Oh and the reason the HT/DHT popped in in because they were doing an unannounced 'Learning Walk'. You don't know they're coming and you don't know what the focus is.

It's OK because today it's inclusion and you're following all the advice given by the Ed Psych and the lovely woman from Pupil Support Services who observed a couple of the children last week. Great. Pat on the back for you. But hold on, the following week, the focus is behaviour and expectations and now all those reasonable adjustments you've put in place are a problem and a sign that you have low expectations of behaviour and outcomes. And so you get called into a meeting to discuss professional standards.

It's OK, though, because it's morning break now. You can go for a wee.

Oh but then the behaviour lead bumps into you in the corridor and wants to spend the whole 15 mins discussing the behaviour of one of the children in your class who is on an IBP. But it's OK, you might still get to the loo before the bell goes. But just as you're having a wee or changing your tampon, you hear the bell go. You finish up as quickly as you can and get outside to find the children already lined up.

This is unacceptable, so you are reminded again of professional standards, expectations and setting an example to the children. All of which, you're supremely aware of at all times but you desperately needed a wee and you could tell your tampon had leaked.

So you bring your class in for the second lesson of the day and it starts all over again.

And that's why I'm exhausted when I get home at the end of the day.

HighLadyofTheNightCourt · 21/07/2025 08:32

RevolutionHere · 21/07/2025 08:29

a friend is an english language teacher for foreign students, no 6 weeks summer holidays, zero hour contract, plenty of lesson planning and difficult students. no parents to contend with though.
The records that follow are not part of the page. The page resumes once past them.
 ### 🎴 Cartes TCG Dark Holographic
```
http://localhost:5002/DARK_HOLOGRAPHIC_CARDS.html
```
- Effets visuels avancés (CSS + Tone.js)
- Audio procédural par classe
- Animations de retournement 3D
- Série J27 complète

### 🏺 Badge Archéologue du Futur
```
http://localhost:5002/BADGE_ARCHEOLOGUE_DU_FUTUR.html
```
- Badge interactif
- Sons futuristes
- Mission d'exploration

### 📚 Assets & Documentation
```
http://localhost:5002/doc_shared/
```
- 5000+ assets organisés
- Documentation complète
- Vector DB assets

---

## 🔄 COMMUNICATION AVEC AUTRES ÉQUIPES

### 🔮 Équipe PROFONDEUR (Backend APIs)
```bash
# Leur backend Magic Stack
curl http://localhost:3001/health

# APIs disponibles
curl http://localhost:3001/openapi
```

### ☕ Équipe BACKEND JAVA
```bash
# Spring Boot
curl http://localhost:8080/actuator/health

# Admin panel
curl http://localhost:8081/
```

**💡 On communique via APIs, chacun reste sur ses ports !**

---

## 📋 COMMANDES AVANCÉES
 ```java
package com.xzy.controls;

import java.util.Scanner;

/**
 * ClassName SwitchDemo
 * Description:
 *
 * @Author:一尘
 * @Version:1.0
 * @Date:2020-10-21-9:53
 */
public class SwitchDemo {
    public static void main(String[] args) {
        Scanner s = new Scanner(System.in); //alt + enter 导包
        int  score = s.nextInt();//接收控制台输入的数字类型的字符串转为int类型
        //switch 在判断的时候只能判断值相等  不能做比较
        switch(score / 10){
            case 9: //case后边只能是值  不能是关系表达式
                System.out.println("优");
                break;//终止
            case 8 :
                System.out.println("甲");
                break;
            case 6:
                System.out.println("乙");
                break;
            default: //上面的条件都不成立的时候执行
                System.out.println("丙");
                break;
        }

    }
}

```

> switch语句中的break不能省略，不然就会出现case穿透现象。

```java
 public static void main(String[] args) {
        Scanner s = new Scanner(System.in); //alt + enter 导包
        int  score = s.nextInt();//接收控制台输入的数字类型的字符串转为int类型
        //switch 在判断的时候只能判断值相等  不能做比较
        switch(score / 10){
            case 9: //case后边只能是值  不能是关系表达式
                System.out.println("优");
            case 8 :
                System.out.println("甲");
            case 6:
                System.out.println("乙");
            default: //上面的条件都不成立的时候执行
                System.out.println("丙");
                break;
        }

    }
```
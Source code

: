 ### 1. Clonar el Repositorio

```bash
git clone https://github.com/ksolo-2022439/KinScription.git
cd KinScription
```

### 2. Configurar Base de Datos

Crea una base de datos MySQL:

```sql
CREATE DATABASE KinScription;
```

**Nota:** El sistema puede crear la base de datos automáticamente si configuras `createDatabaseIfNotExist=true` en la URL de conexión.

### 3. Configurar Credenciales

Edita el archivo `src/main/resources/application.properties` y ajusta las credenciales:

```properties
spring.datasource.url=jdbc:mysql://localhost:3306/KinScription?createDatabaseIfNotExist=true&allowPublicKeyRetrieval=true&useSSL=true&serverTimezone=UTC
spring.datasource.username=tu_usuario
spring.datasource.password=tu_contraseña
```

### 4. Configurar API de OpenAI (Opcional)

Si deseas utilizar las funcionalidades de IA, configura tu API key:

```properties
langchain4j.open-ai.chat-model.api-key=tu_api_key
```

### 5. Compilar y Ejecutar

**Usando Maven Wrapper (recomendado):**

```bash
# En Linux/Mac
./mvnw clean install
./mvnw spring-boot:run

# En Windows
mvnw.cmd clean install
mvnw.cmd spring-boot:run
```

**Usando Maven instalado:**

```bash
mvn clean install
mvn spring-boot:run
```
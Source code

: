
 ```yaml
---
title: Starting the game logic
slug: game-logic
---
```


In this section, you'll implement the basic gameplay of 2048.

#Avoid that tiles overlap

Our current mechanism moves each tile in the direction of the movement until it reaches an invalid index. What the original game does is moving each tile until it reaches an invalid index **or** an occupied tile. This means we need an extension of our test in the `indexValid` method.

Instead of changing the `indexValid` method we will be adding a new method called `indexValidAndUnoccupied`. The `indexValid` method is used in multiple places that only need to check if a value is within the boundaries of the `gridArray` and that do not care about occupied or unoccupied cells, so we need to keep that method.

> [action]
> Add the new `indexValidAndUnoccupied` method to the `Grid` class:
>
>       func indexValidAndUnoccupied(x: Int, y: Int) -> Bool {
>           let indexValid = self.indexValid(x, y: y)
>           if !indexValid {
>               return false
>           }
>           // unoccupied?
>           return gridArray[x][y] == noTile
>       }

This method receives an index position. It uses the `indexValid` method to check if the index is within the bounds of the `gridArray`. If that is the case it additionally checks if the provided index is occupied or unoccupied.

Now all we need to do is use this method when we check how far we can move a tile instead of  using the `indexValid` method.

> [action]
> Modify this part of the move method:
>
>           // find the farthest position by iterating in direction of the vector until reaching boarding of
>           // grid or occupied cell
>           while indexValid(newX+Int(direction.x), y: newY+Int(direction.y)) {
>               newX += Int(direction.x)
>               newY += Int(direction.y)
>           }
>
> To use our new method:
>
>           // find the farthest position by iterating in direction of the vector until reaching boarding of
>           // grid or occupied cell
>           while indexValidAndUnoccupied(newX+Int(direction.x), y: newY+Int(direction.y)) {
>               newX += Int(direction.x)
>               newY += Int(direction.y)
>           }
And no statutory assessments, national curriculum, Mandatory training, safeguarding etc.

HighLadyofTheNightCourt · 21/07/2025 08:33

RevolutionHere · 21/07/2025 08:23

the point i was searching for was harder jobs which i feel there are but there are very few being mentioned, who would dare

Harder and exhausting are two different things ….

Hb7x3 · 21/07/2025 08:33

RevolutionHere · 21/07/2025 08:27

perhaps it is for me, who would have thought!

Go and do some research on it

You've mentioned a welder, that job would be psychically exhausting, but not necessarily emotionally or mentally.

Different kinds of exhaustion have different affects on people

RevolutionHere · 21/07/2025 08:33

@StillAGoth
i dont think there is any criticism of teachers on this thread

OP posts:
spoonbillstretford · 21/07/2025 08:34

I couldn't really vote either way, it's horses for courses with most jobs.

Having helped out with reading and bits and bobs at school and seen how full on small children or teenagers can be, even without thinking about the paperwork and pressure I would personally find it very difficult. Plus the salary wouldn't be enough to meet our regular bills and outgoings as the main earner so I'd find that very difficult.

I also personally politically and morally couldn't be a teacher in the type of academy secondary school that DD2 went to as I think that type of school is failing children left right and centre, often through no fault of individual teachers, though I personally couldn't stand by and be a party to the academy school system.

WhenYouSayNothingAtAll · 21/07/2025 08:34

Hobbitfeet32 · 21/07/2025 08:30

Being a doctor I would say is more exhausting than teaching. Very long days, lots of working outside of hours. Less holidays than teachers and life saving/changing decisions being made throughout the day. Plus you get the abuse, complaints and have to also attend all the safeguarding and child protection type meetings. I’m not a doctor but am a senior clinician/manager in the nhs and would say from my observations of teacher friends that my job must be at least equally exhausting. The difference is I hear how exhausting their job is more than I share. Despite the long hours I also observe that my teacher friends and family do also seem to have a lot of free time and spend lots of time abroad.

Have you heard many teachers saying teaching is more exhausting than being a doctor? “I’m so fucking knackered mate…” doesn’t mean no one else isn’t equally as or even more knackered.